Goal of the exercise: From the line with "Rule the Realm is" to the line with "against more 2-4", retype every line exactly, including those two, and leave out the rest of the data below.

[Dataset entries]

+===+

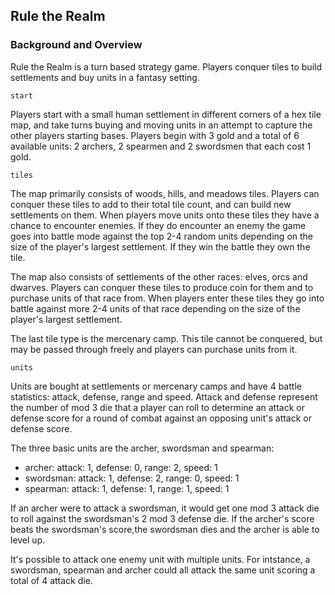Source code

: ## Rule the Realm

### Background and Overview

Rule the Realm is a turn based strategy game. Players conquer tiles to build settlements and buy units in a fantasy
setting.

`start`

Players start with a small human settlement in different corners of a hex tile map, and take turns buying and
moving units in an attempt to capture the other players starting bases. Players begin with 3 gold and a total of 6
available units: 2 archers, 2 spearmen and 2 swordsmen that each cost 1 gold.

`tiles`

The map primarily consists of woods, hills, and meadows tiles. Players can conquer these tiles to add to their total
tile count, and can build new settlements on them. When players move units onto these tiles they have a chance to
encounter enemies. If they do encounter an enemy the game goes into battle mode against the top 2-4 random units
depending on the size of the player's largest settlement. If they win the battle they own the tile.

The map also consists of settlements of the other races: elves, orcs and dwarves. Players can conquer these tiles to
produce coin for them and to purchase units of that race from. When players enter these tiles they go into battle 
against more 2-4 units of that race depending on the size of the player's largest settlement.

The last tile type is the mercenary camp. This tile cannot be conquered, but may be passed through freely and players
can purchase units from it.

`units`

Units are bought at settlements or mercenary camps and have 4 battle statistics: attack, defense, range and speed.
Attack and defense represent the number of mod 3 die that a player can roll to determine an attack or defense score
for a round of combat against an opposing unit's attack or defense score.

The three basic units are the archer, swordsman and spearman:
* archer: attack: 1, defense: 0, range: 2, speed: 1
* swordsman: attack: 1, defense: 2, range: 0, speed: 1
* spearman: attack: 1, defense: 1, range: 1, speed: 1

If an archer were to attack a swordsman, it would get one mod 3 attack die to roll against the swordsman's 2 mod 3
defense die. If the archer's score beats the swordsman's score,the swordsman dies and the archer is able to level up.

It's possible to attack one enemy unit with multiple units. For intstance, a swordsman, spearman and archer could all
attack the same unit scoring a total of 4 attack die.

+===+

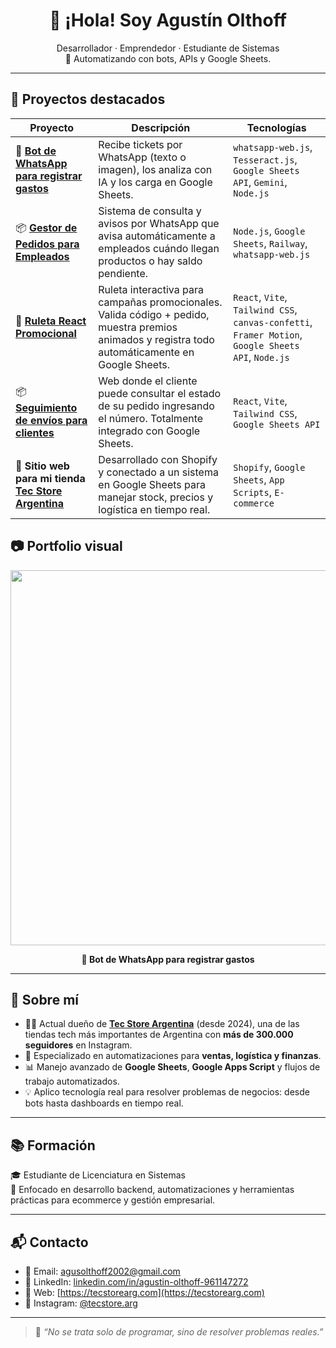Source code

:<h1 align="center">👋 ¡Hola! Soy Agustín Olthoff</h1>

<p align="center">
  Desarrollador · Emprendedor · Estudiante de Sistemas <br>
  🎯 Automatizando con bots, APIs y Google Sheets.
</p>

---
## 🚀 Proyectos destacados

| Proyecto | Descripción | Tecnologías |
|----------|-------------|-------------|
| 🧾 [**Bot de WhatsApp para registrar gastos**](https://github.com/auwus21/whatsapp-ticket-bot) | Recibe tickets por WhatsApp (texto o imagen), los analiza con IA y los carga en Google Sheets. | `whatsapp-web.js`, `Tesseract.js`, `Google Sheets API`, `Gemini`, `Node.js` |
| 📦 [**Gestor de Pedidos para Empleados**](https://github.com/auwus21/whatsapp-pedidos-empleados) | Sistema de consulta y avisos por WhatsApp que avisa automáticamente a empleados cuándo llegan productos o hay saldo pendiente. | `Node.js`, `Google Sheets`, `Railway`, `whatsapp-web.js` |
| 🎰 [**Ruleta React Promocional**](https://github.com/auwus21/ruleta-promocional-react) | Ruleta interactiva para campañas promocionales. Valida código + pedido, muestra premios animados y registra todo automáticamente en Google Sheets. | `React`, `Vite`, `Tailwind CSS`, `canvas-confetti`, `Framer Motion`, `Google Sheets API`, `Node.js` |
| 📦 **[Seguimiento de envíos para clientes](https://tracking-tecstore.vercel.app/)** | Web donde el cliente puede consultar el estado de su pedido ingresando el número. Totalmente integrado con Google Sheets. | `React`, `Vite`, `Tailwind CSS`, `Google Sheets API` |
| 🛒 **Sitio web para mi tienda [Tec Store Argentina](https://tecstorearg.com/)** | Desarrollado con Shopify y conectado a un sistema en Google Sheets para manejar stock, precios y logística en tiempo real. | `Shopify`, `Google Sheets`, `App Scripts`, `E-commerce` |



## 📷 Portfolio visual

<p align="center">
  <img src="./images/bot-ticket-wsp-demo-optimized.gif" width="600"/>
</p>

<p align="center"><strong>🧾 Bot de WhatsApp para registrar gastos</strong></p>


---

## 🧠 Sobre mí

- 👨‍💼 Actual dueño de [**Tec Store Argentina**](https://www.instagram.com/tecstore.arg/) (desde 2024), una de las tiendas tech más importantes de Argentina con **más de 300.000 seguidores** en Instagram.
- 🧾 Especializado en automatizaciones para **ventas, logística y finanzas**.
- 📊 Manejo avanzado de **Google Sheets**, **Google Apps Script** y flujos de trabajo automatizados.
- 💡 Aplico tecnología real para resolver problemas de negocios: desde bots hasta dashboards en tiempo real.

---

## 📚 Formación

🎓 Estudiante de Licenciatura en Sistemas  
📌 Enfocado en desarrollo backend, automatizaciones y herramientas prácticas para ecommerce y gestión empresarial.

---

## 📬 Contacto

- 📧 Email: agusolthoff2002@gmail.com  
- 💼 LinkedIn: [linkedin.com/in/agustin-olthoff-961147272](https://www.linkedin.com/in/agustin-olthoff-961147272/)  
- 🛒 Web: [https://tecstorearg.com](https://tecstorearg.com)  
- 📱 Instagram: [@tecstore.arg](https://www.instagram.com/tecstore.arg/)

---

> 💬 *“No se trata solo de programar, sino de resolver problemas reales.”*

+===+

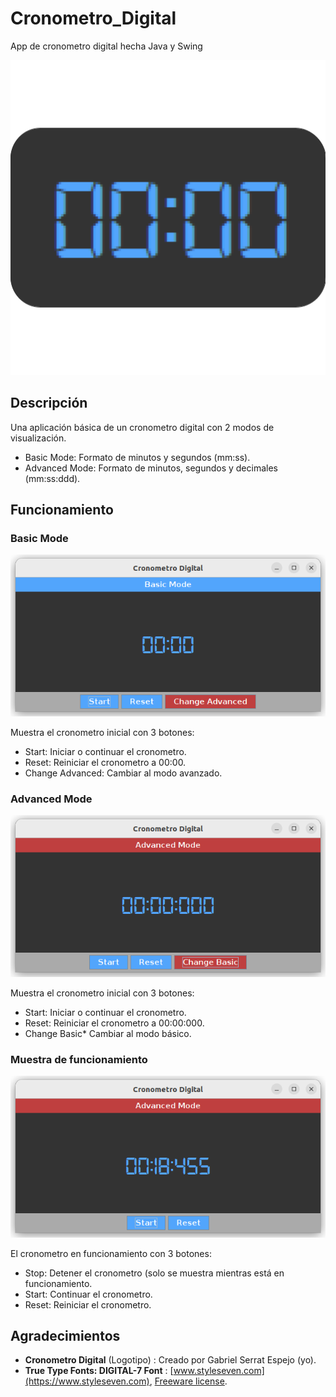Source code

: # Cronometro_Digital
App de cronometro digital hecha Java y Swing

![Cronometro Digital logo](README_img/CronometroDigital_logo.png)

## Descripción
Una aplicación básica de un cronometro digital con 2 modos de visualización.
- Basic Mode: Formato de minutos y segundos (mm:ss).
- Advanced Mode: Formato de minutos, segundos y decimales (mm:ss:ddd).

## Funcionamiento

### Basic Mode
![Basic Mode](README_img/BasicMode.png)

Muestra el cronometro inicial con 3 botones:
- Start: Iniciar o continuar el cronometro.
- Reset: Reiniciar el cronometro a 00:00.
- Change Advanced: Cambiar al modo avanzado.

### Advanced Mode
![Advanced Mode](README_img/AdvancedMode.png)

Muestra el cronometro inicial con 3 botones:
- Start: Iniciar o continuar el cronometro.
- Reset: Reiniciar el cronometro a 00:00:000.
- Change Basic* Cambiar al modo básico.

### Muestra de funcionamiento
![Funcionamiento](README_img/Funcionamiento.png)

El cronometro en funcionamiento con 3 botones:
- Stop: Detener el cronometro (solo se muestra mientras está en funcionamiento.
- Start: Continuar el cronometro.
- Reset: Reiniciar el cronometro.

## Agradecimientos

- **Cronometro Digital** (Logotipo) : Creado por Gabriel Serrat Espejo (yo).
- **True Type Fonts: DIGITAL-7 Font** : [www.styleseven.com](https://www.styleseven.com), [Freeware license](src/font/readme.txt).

+===+

Result of the exercise:
Rule the Realm is a turn based strategy game. Players conquer tiles to build settlements and buy units in a fantasy
setting.

`start`

Players start with a small human settlement in different corners of a hex tile map, and take turns buying and
moving units in an attempt to capture the other players starting bases. Players begin with 3 gold and a total of 6
available units: 2 archers, 2 spearmen and 2 swordsmen that each cost 1 gold.

`tiles`

The map primarily consists of woods, hills, and meadows tiles. Players can conquer these tiles to add to their total
tile count, and can build new settlements on them. When players move units onto these tiles they have a chance to
encounter enemies. If they do encounter an enemy the game goes into battle mode against the top 2-4 random units
depending on the size of the player's largest settlement. If they win the battle they own the tile.

The map also consists of settlements of the other races: elves, orcs and dwarves. Players can conquer these tiles to
produce coin for them and to purchase units of that race from. When players enter these tiles they go into battle 
against more 2-4 units of that race depending on the size of the player's largest settlement.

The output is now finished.